## Task objective
Transcribe the lines of the records starting with the one that has "- [go-redoc](https://github.com/mvrilo/go-redoc)" in it and ending with the last, and transcribe nothing else.
===== The data =====
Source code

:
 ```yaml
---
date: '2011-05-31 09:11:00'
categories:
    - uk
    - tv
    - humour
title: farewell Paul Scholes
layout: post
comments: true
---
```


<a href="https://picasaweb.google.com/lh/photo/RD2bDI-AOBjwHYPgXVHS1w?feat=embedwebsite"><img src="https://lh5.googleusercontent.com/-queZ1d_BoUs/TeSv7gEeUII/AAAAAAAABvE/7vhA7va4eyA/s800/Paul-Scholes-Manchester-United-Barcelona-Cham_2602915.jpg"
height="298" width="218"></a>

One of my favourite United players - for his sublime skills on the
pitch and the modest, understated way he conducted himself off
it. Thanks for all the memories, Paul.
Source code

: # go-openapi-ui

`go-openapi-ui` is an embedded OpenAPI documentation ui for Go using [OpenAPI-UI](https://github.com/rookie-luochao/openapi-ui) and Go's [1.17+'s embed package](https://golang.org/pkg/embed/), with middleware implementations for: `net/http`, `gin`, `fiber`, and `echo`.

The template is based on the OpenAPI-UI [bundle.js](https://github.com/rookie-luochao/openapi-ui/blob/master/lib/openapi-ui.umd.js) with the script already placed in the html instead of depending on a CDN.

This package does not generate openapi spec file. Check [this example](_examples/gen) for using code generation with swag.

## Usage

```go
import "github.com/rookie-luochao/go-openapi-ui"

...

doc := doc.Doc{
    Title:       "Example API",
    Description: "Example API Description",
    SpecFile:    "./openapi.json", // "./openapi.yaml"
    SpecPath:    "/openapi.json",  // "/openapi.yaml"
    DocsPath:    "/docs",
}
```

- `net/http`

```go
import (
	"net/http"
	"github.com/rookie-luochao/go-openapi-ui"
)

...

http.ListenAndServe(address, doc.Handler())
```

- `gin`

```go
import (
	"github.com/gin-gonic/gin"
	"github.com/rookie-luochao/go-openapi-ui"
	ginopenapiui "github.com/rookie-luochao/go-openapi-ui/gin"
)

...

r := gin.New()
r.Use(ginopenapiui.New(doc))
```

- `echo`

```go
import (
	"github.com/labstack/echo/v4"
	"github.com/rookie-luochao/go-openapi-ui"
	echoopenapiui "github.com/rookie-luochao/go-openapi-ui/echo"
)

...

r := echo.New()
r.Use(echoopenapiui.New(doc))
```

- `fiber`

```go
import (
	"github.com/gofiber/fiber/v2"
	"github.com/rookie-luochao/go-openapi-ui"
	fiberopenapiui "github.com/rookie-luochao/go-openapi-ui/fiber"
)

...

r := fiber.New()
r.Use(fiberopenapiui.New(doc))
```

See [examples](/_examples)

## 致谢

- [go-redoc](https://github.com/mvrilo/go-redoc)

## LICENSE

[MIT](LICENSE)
=====
## Answer to this problem
- [go-redoc](https://github.com/mvrilo/go-redoc)

## LICENSE

[MIT](LICENSE)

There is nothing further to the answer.